▸ **Task inputs**
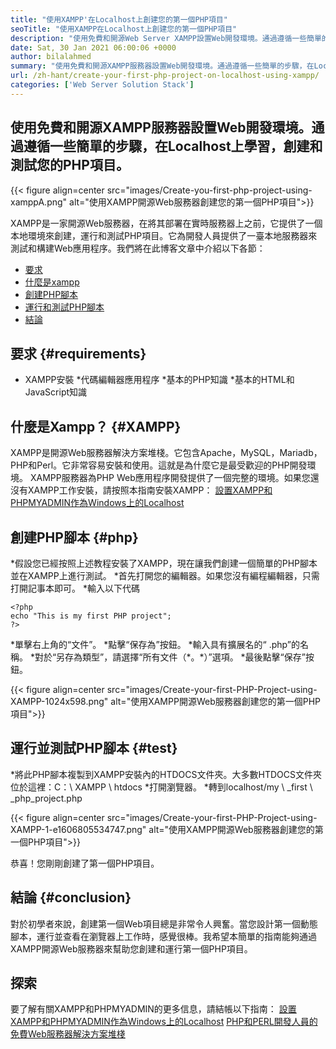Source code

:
 ```yaml
---
title: "使用XAMPP'在Localhost上創建您的第一個PHP項目" 
seoTitle: "使用XAMPP在Localhost上創建您的第一個PHP項目" 
description: "使用免費和開源Web Server XAMPP設置Web開發環境。通過遵循一些簡單的步驟來創建和測試Localhost上的PHP項目。" 
date: Sat, 30 Jan 2021 06:00:06 +0000
author: bilalahmed
summary: "使用免費和開源XAMPP服務器設置Web開發環境。通過遵循一些簡單的步驟，在Localhost上學習，創建和測試您的PHP項目。" 
url: /zh-hant/create-your-first-php-project-on-localhost-using-xampp/
categories: ['Web Server Solution Stack']
---
```


## 使用免費和開源XAMPP服務器設置Web開發環境。通過遵循一些簡單的步驟，在Localhost上學習，創建和測試您的PHP項目。

{{< figure align=center src="images/Create-you-first-php-project-using-xamppA.png" alt="使用XAMPP開源Web服務器創建您的第一個PHP項目">}}

XAMPP是一家開源Web服務器，在將其部署在實時服務器上之前，它提供了一個本地環境來創建，運行和測試PHP項目。它為開發人員提供了一臺本地服務器來測試和構建Web應用程序。我們將在此博客文章中介紹以下各節：
  * [要求][2]
  * [什麼是xampp][3]
  * [創建PHP腳本][4]
  * [運行和測試PHP腳本][5]
  * [結論][6]

## 要求 {#requirements}
  * XAMPP安裝
  *代碼編輯器應用程序
  *基本的PHP知識
  *基本的HTML和JavaScript知識

## 什麼是Xampp？   {#XAMPP}
XAMPP是開源Web服務器解決方案堆棧。它包含Apache，MySQL，Mariadb，PHP和Perl。它非常容易安裝和使用。這就是為什麼它是最受歡迎的PHP開發環境。 XAMPP服務器為PHP Web應用程序開發提供了一個完整的環境。如果您還沒有XAMPP工作安裝，請按照本指南安裝XAMPP：
[設置XAMPP和PHPMYADMIN作為Windows上的Localhost][7]

## 創建PHP腳本 {#php}
  *假設您已經按照上述教程安裝了XAMPP，現在讓我們創建一個簡單的PHP腳本並在XAMPP上進行測試。
  *首先打開您的編輯器。如果您沒有編程編輯器，只需打開記事本即可。
  *輸入以下代碼
```
<?php
echo "This is my first PHP project";
?>
```
  *單擊右上角的“文件”。
  *點擊“保存為”按鈕。
  *輸入具有擴展名的“ .php”的名稱。
  *對於“另存為類型”，請選擇“所有文件（\*。\*）”選項。
  *最後點擊“保存”按鈕。

{{< figure align=center src="images/Create-your-first-PHP-Project-using-XAMPP-1024x598.png" alt="使用XAMPP開源Web服務器創建您的第一個PHP項目">}}


## 運行並測試PHP腳本 {#test}
  *將此PHP腳本複製到XAMPP安裝內的HTDOCS文件夾。大多數HTDOCS文件夾位於這裡：C：\ XAMPP \ htdocs
  *打開瀏覽器。
  *轉到localhost/my \ _first \ _php_project.php

{{< figure align=center src="images/Create-your-first-PHP-Project-using-XAMPP-1-e1606805534747.png" alt="使用XAMPP開源Web服務器創建您的第一個PHP項目">}}

恭喜！您剛剛創建了第一個PHP項目。

## 結論 {#conclusion}
對於初學者來說，創建第一個Web項目總是非常令人興奮。當您設計第一個動態腳本，運行並查看在瀏覽器上工作時，感覺很棒。我希望本簡單的指南能夠通過XAMPP開源Web服務器來幫助您創建和運行第一個PHP項目。

## 探索
要了解有關XAMPP和PHPMYADMIN的更多信息，請結帳以下指南：
[設置XAMPP和PHPMYADMIN作為Windows上的Localhost][7]
[PHP和PERL開發人員的免費Web服務器解決方案堆棧][1]

  
[1]: https://products.containerize.com/solution-stack/xampp
[2]: #requirements
[3]: #xampp
[4]: #php
[5]: #test
[6]: #conclusion
[7]: https://blog.containerize.com/database-management-software/how-to-setup-xampp-and-phpmyadmin-as-localhost-on-windows/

▸ **Your objective**
Exactly the lines from the one containing "對於初學者來說，創建第一個W" through the last line of the material above are to be returned, with nothing else.

▸ **Solution to the exercise**
對於初學者來說，創建第一個Web項目總是非常令人興奮。當您設計第一個動態腳本，運行並查看在瀏覽器上工作時，感覺很棒。我希望本簡單的指南能夠通過XAMPP開源Web服務器來幫助您創建和運行第一個PHP項目。

## 探索
要了解有關XAMPP和PHPMYADMIN的更多信息，請結帳以下指南：
[設置XAMPP和PHPMYADMIN作為Windows上的Localhost][7]
[PHP和PERL開發人員的免費Web服務器解決方案堆棧][1]

  
[1]: https://products.containerize.com/solution-stack/xampp
[2]: #requirements
[3]: #xampp
[4]: #php
[5]: #test
[6]: #conclusion
[7]: https://blog.containerize.com/database-management-software/how-to-setup-xampp-and-phpmyadmin-as-localhost-on-windows/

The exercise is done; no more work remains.